Une action en bornage judiciaire ne peut être exercée par des propriétaires privés dès lors que leurs fonds respectifs sont séparés par une limite naturelle telle une falaise, l’exigence de contiguïté des fonds faisant défaut.

par Elisabeth Botrelle 14 janvier 2019

Cet arrêt de rejet reprend une solution classique concernant l’une des conditions traditionnelles pour que le propriétaire d’un fonds puisse demander en justice le bornage de celui-ci avec le fonds voisin : l’absence de frontière naturelle séparant les deux terrains ; une telle limite naturelle fait obstacle à cette demande, faute de réelle contiguïté des fonds.

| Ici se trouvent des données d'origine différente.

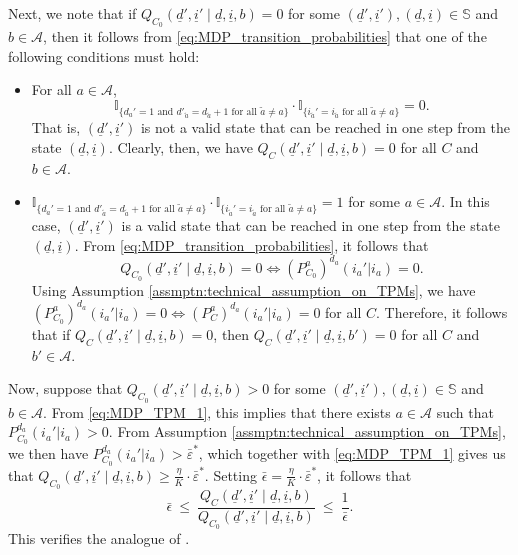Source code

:  Next, we note that if $Q_{C_0}(\underline{d}', \underline{i}' \mid \underline{d}, \underline{i}, b)=0$ for some $(\underline{d}', \underline{i}'), (\underline{d}, \underline{i}) \in \mathbb{S}$ and $b\in \mathcal{A}$, then it follows from \eqref{eq:MDP_transition_probabilities} that one of the following conditions must hold:
\begin{itemize}
	\item For all $a\in \mathcal{A}$, $$\mathbb{I}_{\{d_a'=1\text{ and }d'_{\tilde{a}}=d_{\tilde{a}}+1\text{ for all }\tilde{a}\neq a\}} \cdot \mathbb{I}_{\{i_{\tilde{a}}'=i_{\tilde{a}}\text{ for all }\tilde{a}\neq a\}}=0.$$ That is, $(\underline{d}', \underline{i}')$ is not a valid state that can be reached in one step from the state $(\underline{d}, \underline{i})$. Clearly, then, we have $Q_{C}(\underline{d}', \underline{i}' \mid \underline{d}, \underline{i}, b)=0$ for all $C$ and $b\in \mathcal{A}$.
	
	\item $\mathbb{I}_{\{d_a'=1\text{ and }d'_{\tilde{a}}=d_{\tilde{a}}+1\text{ for all }\tilde{a}\neq a\}} \cdot \mathbb{I}_{\{i_{\tilde{a}}'=i_{\tilde{a}}\text{ for all }\tilde{a}\neq a\}}=1$ for some $a\in \mathcal{A}$. In this case, $(\underline{d}', \underline{i}')$ is a valid state that can be reached in one step from the state $(\underline{d}, \underline{i})$. From \eqref{eq:MDP_transition_probabilities}, it follows that $$ Q_{C_0}(\underline{d}', \underline{i}' \mid \underline{d}, \underline{i}, b)=0 \Longleftrightarrow (P_{C_0}^a)^{d_a}(i_a'|i_a)=0. $$ Using Assumption \ref{assmptn:technical_assumption_on_TPMs}, we have $(P_{C_0}^a)^{d_a}(i_a'|i_a)=0 \Longleftrightarrow (P_{C}^a)^{d_a}(i_a'|i_a)=0$ for all $C$. Therefore, it follows that if $Q_{C}(\underline{d}', \underline{i}' \mid \underline{d}, \underline{i}, b)=0$, then $Q_{C}(\underline{d}', \underline{i}' \mid \underline{d}, \underline{i}, b')=0$ for all $C$ and $b'\in \mathcal{A}$.
\end{itemize}
Now, suppose that $Q_{C_0}(\underline{d}', \underline{i}' \mid \underline{d}, \underline{i}, b)>0$ for some $(\underline{d}', \underline{i}'), (\underline{d}, \underline{i})\in \mathbb{S}$ and $b\in \mathcal{A}$. From \eqref{eq:MDP_TPM_1}, this implies that there exists $a\in \mathcal{A}$ such that $P_{C_0}^{d_a}(i_a'|i_a)>0$. From Assumption \ref{assmptn:technical_assumption_on_TPMs}, we then have $P_{C_0}^{d_a}(i_a'|i_a)>\bar{\varepsilon}^*$, which together with \eqref{eq:MDP_TPM_1} gives us that $Q_{C_0}(\underline{d}', \underline{i}' \mid \underline{d}, \underline{i}, b)\geq \frac{\eta}{K}\cdot \bar{\varepsilon}^*$. Setting $\bar{\epsilon}=\frac{\eta}{K}\cdot \bar{\varepsilon}^*$, it follows that $$ \bar{\epsilon}~\leq~ \frac{Q_C(\underline{d}', \underline{i}' \mid \underline{d}, \underline{i}, b)}{Q_{C_0}(\underline{d}', \underline{i}' \mid \underline{d}, \underline{i}, b)} ~\leq~ \frac{1}{\bar{\epsilon}}.$$ This verifies the analogue of \cite[Assumption A3]{borkar1982identification}.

En l’espèce, deux groupes de propriétaires indivis assignent en bornage l’un de leurs voisins bien qu’une falaise de plusieurs mètres sépare les fonds. Ils sont déboutés en appel puisque les juges du fond rappellent que l’action en bornage est fermée lorsque les terrains sont séparés par une limite naturelle et « infranchissable sans moyen technique approprié ». Pourtant, l’un des indivisaires décide de former un pourvoi en cassation pour demander la censure de l’arrêt d’appel. Au soutien de son pourvoi, l’indivisaire soulève que la contiguïté des fonds constitue « la condition nécessaire et suffisante à l’accueil d’une demande en bornage ». Le pourvoi fait ainsi le reproche à l’arrêt d’appel d’avoir méconnu l’article 646 du code civil en se basant sur un élément factuel (en l’espèce, la présence d’une falaise de plusieurs dizaines de mètres de hauteur) pour refuser la demande en bornage. Le demandeur estime que l’existence d’une limite à la fois naturelle et infranchissable sans moyen adapté ne constitue qu’une circonstance inopérante à faire obstacle au bornage judiciaire dès lors que les fonds sont contigus.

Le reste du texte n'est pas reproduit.